Sending humans to Mars won't be easy and as Elon Musk has stated it is also highly dangerous. But before we deal with issues like finding food and water, comes the task of even landing a spacecraft on the red planet's surface.
This was the problem tackled in a recent study by researchers from the Department of Aerospace Engineering at the University of Illinois at Urbana-Champaign.
Finding a balance between mass and power
To date, the heaviest vehicle to make contact with Mars is the Curiosity Rover which weighs 1 metric ton; future mission are likely to be more in the 5- to 20-ton range. Knowing how to land more mass on Mars safely is critical to any future Mars mission.
In the past, when a space vehicle enters the Mars atmosphere, it is slowed down from its supersonic speed by deploying a parachute, this is then augmented by rocket engines or airbags that help it maneuver at the right speed and angle for a smooth landing.
"Unfortunately, parachute systems do not scale well with increasing vehicle mass. The new idea is to eliminate the parachute and use larger rocket engines for descent," said Zach Putnam, assistant professor in the Department of Aerospace Engineering at the University of Illinois at Urbana-Champaign.
Existing techniques don't scale up
The current method involves a lot of propellant use which adds to vehicle mass. Increased vehicle mass results in a more expensive vehicle as well as the risk it will exceed current launch capabilities. More propellant would also detract from the payload opportunity for humans or scientific equipment.
"When a vehicle is flying hypersonically, before the rocket engines are fired, some lift is generated, and we can use that lift for steering," Putnam said.
"If we move the center of gravity so that it's not uniformly packaged, but heavier on one side, it will fly at a different angle."
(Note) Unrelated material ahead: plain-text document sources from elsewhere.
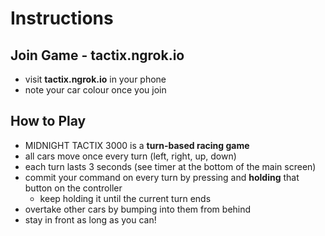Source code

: # Instructions


## Join Game - tactix.ngrok.io

- visit **tactix.ngrok.io** in your phone
- note your car colour once you join

## How to Play

- MIDNIGHT TACTIX 3000 is a **turn-based racing game**
- all cars move once every turn (left, right, up, down)
- each turn lasts 3 seconds (see timer at the bottom of the main screen)
- commit your command on every turn by pressing and **holding** that button on the controller
  - keep holding it until the current turn ends
- overtake other cars by bumping into them from behind
- stay in front as long as you can!
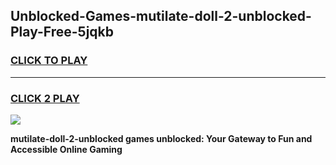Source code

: 
## Unblocked-Games-mutilate-doll-2-unblocked-Play-Free-5jqkb
<h3>
<a href="https://premium76.site?title=mutilate-doll-2-unblocked&ref=17A">CLICK TO PLAY</a></h3>
<hr>

<h3>
<a href="https://premium76.site?title=mutilate-doll-2-unblocked&ref=17A">CLICK 2 PLAY</a>
  
</h3>

<a href="https://premium76.site?title=mutilate-doll-2-unblocked&ref=17A"><img src="https://clearcache.store/games.png"></a>


**mutilate-doll-2-unblocked games unblocked: Your Gateway to Fun and Accessible Online Gaming**
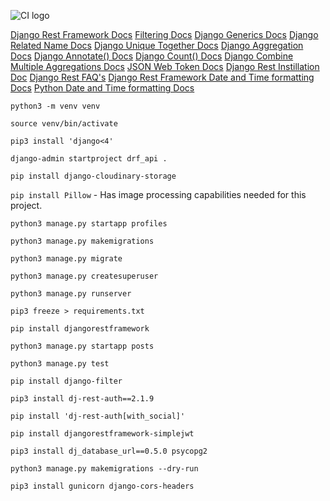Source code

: ![CI logo](https://codeinstitute.s3.amazonaws.com/fullstack/ci_logo_small.png)

[Django Rest Framework Docs](https://www.django-rest-framework.org/)
[Filtering Docs](https://www.django-rest-framework.org/api-guide/filtering/)
[Django Generics Docs](https://www.django-rest-framework.org/api-guide/generic-views/#attributes/)
[Django Related Name Docs](https://docs.djangoproject.com/en/3.2/ref/models/fields/#django.db.models.ForeignKey.related_name)
[Django Unique Together Docs](https://docs.djangoproject.com/en/3.2/ref/models/options/#unique-together)
[Django Aggregation Docs](https://docs.djangoproject.com/en/3.2/topics/db/aggregation/)
[Django Annotate() Docs](https://docs.djangoproject.com/en/3.2/ref/models/querysets/#django.db.models.query.QuerySet.annotate)
[Django Count() Docs](https://docs.djangoproject.com/en/3.2/ref/models/querysets/#django.db.models.Count)
[Django Combine Multiple Aggregations Docs](https://docs.djangoproject.com/en/3.2/topics/db/aggregation/#combining-multiple-aggregations)
[JSON Web Token Docs](https://jwt.io/)
[Django Rest Instillation Doc](https://dj-rest-auth.readthedocs.io/en/latest/installation.html)
[Django Rest FAQ's](https://dj-rest-auth.readthedocs.io/en/latest/faq.html)
[Django Rest Framework Date and Time formatting Docs](https://www.django-rest-framework.org/api-guide/settings/#date-and-time-formatting)
[Python Date and Time formatting Docs](https://docs.python.org/3/library/time.html#time.strftime)


`python3 -m venv venv`

`source venv/bin/activate`

`pip3 install 'django<4'`

`django-admin startproject drf_api .`

`pip install django-cloudinary-storage`

`pip install Pillow` - Has image processing capabilities needed for this project.

`python3 manage.py startapp profiles`

`python3 manage.py makemigrations`

`python3 manage.py migrate`

`python3 manage.py createsuperuser`

`python3 manage.py runserver`

`pip3 freeze > requirements.txt`

`pip install djangorestframework`

`python3 manage.py startapp posts`

`python3 manage.py test`

`pip install django-filter`

`pip3 install dj-rest-auth==2.1.9`

`pip install 'dj-rest-auth[with_social]'`

`pip install djangorestframework-simplejwt`

`pip3 install dj_database_url==0.5.0 psycopg2`

`python3 manage.py makemigrations --dry-run`

`pip3 install gunicorn django-cors-headers`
The new research looks at ways to take advantage of the pressure imbalance between the top and bottom of a vehicle and use the vehicle lift to help steer the vehicle. "We have a certain amount of control authority during entry, descent, and landing--that is, the ability to steer," Putnam said.
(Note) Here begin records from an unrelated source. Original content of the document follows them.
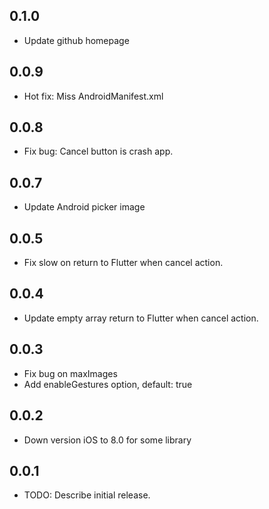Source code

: ## 0.1.0

* Update github homepage

## 0.0.9

* Hot fix: Miss AndroidManifest.xml

## 0.0.8

* Fix bug: Cancel button is crash app.

## 0.0.7

* Update Android picker image

## 0.0.5

* Fix slow on return to Flutter when cancel action.

## 0.0.4

* Update empty array return to Flutter when cancel action.

## 0.0.3

* Fix bug on maxImages
* Add enableGestures option, default: true

## 0.0.2

* Down version iOS to 8.0 for some library

## 0.0.1

* TODO: Describe initial release.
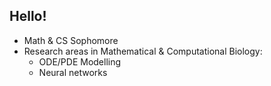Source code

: ## Hello!
- Math & CS Sophomore
- Research areas in Mathematical & Computational Biology:
  - ODE/PDE Modelling
  - Neural networks
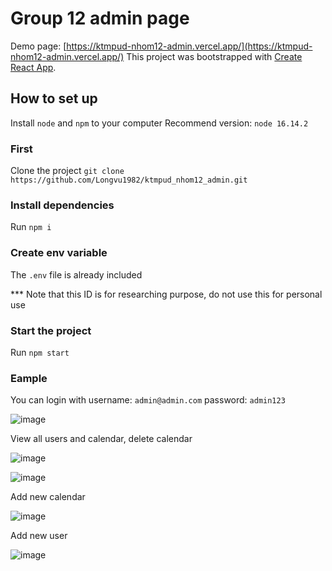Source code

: # Group 12 admin page
Demo page: [https://ktmpud-nhom12-admin.vercel.app/](https://ktmpud-nhom12-admin.vercel.app/)
This project was bootstrapped with [Create React App](https://github.com/facebook/create-react-app).

## How to set up

Install `node` and `npm` to your computer
Recommend version: `node 16.14.2` 

### First

Clone the project 
`git clone https://github.com/Longvu1982/ktmpud_nhom12_admin.git`

### Install dependencies
Run `npm i`

### Create env variable

The `.env` file is already included

*** Note that this ID is for researching purpose, do not use this for personal use


### Start the project

Run `npm start`

### Eample

You can login with
username:  `admin@admin.com`
password: `admin123`

![image](https://user-images.githubusercontent.com/89139559/218323994-858b3361-ad52-40b9-bdd3-43a2d058e59b.png)

View all users and calendar, delete calendar

![image](https://user-images.githubusercontent.com/89139559/218324035-bc1a9ed3-d481-431a-93d0-a16fb8e6561b.png)

![image](https://user-images.githubusercontent.com/89139559/218324048-77d4c688-31db-4c98-a314-ce6bb3f8520d.png)

Add new calendar

![image](https://user-images.githubusercontent.com/89139559/218324060-fa1df950-6f19-4edc-9895-831b2d589145.png)

Add new user

![image](https://user-images.githubusercontent.com/89139559/218324070-a539cd8a-a62c-4fef-af44-3c07ec9c4081.png)
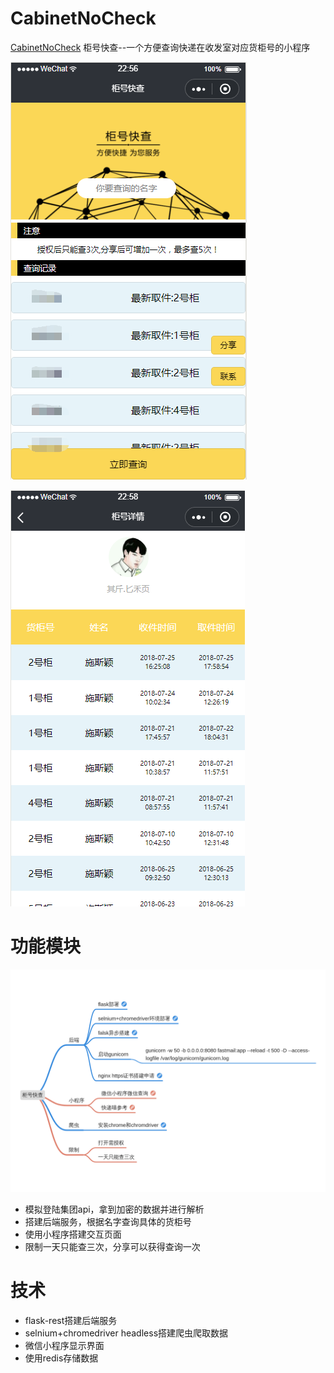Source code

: # CabinetNoCheck
[CabinetNoCheck](https://github.com/shisiying/CabinetNoCheck)
柜号快查--一个方便查询快递在收发室对应货柜号的小程序

![](https://github.com/shisiying/CabinetNoCheck/blob/master/index.png)

![](https://github.com/shisiying/CabinetNoCheck/blob/master/detail.png)

# 功能模块
![](https://github.com/shisiying/CabinetNoCheck/blob/master/ming.png)
- 模拟登陆集团api，拿到加密的数据并进行解析
- 搭建后端服务，根据名字查询具体的货柜号
- 使用小程序搭建交互页面
- 限制一天只能查三次，分享可以获得查询一次

# 技术

- flask-rest搭建后端服务
- selnium+chromedriver headless搭建爬虫爬取数据
- 微信小程序显示界面
- 使用redis存储数据
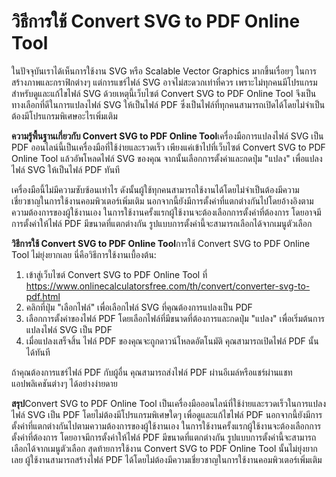 วิธีการใช้ Convert SVG to PDF Online Tool
=========================================

ในปัจจุบันเราได้เห็นการใช้งาน SVG หรือ Scalable Vector Graphics มากขึ้นเรื่อยๆ ในการสร้างภาพและกราฟิกต่างๆ แต่การแชร์ไฟล์ SVG อาจไม่สะดวกเท่าที่ควร เพราะไม่ทุกคนมีโปรแกรมสำหรับดูและแก้ไขไฟล์ SVG ด้วยเหตุนี้เว็บไซต์ Convert SVG to PDF Online Tool จึงเป็นทางเลือกที่ดีในการแปลงไฟล์ SVG ให้เป็นไฟล์ PDF ซึ่งเป็นไฟล์ที่ทุกคนสามารถเปิดได้โดยไม่จำเป็นต้องมีโปรแกรมพิเศษอะไรเพิ่มเติม

**ความรู้พื้นฐานเกี่ยวกับ Convert SVG to PDF Online Tool**เครื่องมือการแปลงไฟล์ SVG เป็น PDF ออนไลน์นี้เป็นเครื่องมือที่ใช้ง่ายและรวดเร็ว เพียงแค่เข้าไปที่เว็บไซต์ Convert SVG to PDF Online Tool แล้วอัพโหลดไฟล์ SVG ของคุณ จากนั้นเลือกการตั้งค่าและกดปุ่ม "แปลง" เพื่อแปลงไฟล์ SVG ให้เป็นไฟล์ PDF ทันที

เครื่องมือนี้ไม่มีความซับซ้อนเท่าไร ดังนั้นผู้ใช้ทุกคนสามารถใช้งานได้โดยไม่จำเป็นต้องมีความเชี่ยวชาญในการใช้งานคอมพิวเตอร์เพิ่มเติม นอกจากนี้ยังมีการตั้งค่าที่แตกต่างกันไปโดยอ้างอิงตามความต้องการของผู้ใช้งานเอง ในการใช้งานครั้งแรกผู้ใช้งานจะต้องเลือกการตั้งค่าที่ต้องการ โดยอาจมีการตั้งค่าให้ไฟล์ PDF มีขนาดที่แตกต่างกัน รูปแบบการตั้งค่านี้จะสามารถเลือกได้จากเมนูตัวเลือก

**วิธีการใช้ Convert SVG to PDF Online Tool**การใช้ Convert SVG to PDF Online Tool ไม่ยุ่งยากเลย นี่คือวิธีการใช้งานเบื้องต้น:

1. เข้าสู่เว็บไซต์ Convert SVG to PDF Online Tool ที่ <https://www.onlinecalculatorsfree.com/th/convert/converter-svg-to-pdf.html>
2. คลิกที่ปุ่ม "เลือกไฟล์" เพื่อเลือกไฟล์ SVG ที่คุณต้องการแปลงเป็น PDF
3. เลือกการตั้งค่าของไฟล์ PDF โดยเลือกไฟล์ที่มีขนาดที่ต้องการและกดปุ่ม "แปลง" เพื่อเริ่มต้นการแปลงไฟล์ SVG เป็น PDF
4. เมื่อแปลงเสร็จสิ้น ไฟล์ PDF ของคุณจะถูกดาวน์โหลดอัตโนมัติ คุณสามารถเปิดไฟล์ PDF นั้นได้ทันที

ถ้าคุณต้องการแชร์ไฟล์ PDF กับผู้อื่น คุณสามารถส่งไฟล์ PDF ผ่านอีเมล์หรือแชร์ผ่านแชทแอปพลิเคชันต่างๆ ได้อย่างง่ายดาย

**สรุป**Convert SVG to PDF Online Tool เป็นเครื่องมือออนไลน์ที่ใช้ง่ายและรวดเร็วในการแปลงไฟล์ SVG เป็น PDF โดยไม่ต้องมีโปรแกรมพิเศษใดๆ เพื่อดูและแก้ไขไฟล์ PDF นอกจากนี้ยังมีการตั้งค่าที่แตกต่างกันไปตามความต้องการของผู้ใช้งานเอง ในการใช้งานครั้งแรกผู้ใช้งานจะต้องเลือกการตั้งค่าที่ต้องการ โดยอาจมีการตั้งค่าให้ไฟล์ PDF มีขนาดที่แตกต่างกัน รูปแบบการตั้งค่านี้จะสามารถเลือกได้จากเมนูตัวเลือก สุดท้ายการใช้งาน Convert SVG to PDF Online Tool นั้นไม่ยุ่งยากเลย ผู้ใช้งานสามารถสร้างไฟล์ PDF ได้โดยไม่ต้องมีความเชี่ยวชาญในการใช้งานคอมพิวเตอร์เพิ่มเติม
"Hypersonically, the vehicle can use lift to steer. Once the descent engines are ignited, the engines have a certain amount of propellant. You can fire engines in such a way that you land very accurately, you can forget about accuracy and use it all to land the largest spacecraft possible, or you can find a balance in between.”
"The question is, if we know we're going to light the descent engines at, say, Mach 3, how should we steer the vehicle aerodynamically in the hypersonic regime so that we use the minimum amount of propellant and maximize the mass of the payload that we can land?"
"To maximize the amount of mass we can landing on the surface, the altitude at which you ignite your descent engines is important, but also the angle your velocity vector makes with the horizon--how steep you're coming in," Putnam explained.
The study has shown how to make the best use of the lift vector with optimal control techniques. The study explores how these ideas can be used across a range of interplanetary delivery conditions and vehicle properties.
"Turns out, it is propellant-optimal to enter the atmosphere with the lift vector pointed down, so the vehicle is diving. Then at just the right moment based on time or velocity, switch to lift up, so the vehicle pulls out and flies along at low altitude," Putnam said.
"This enables the vehicle to spend more time flying low where the atmospheric density is higher. This increases the drag, reducing the amount of energy that must be removed by the descent engines."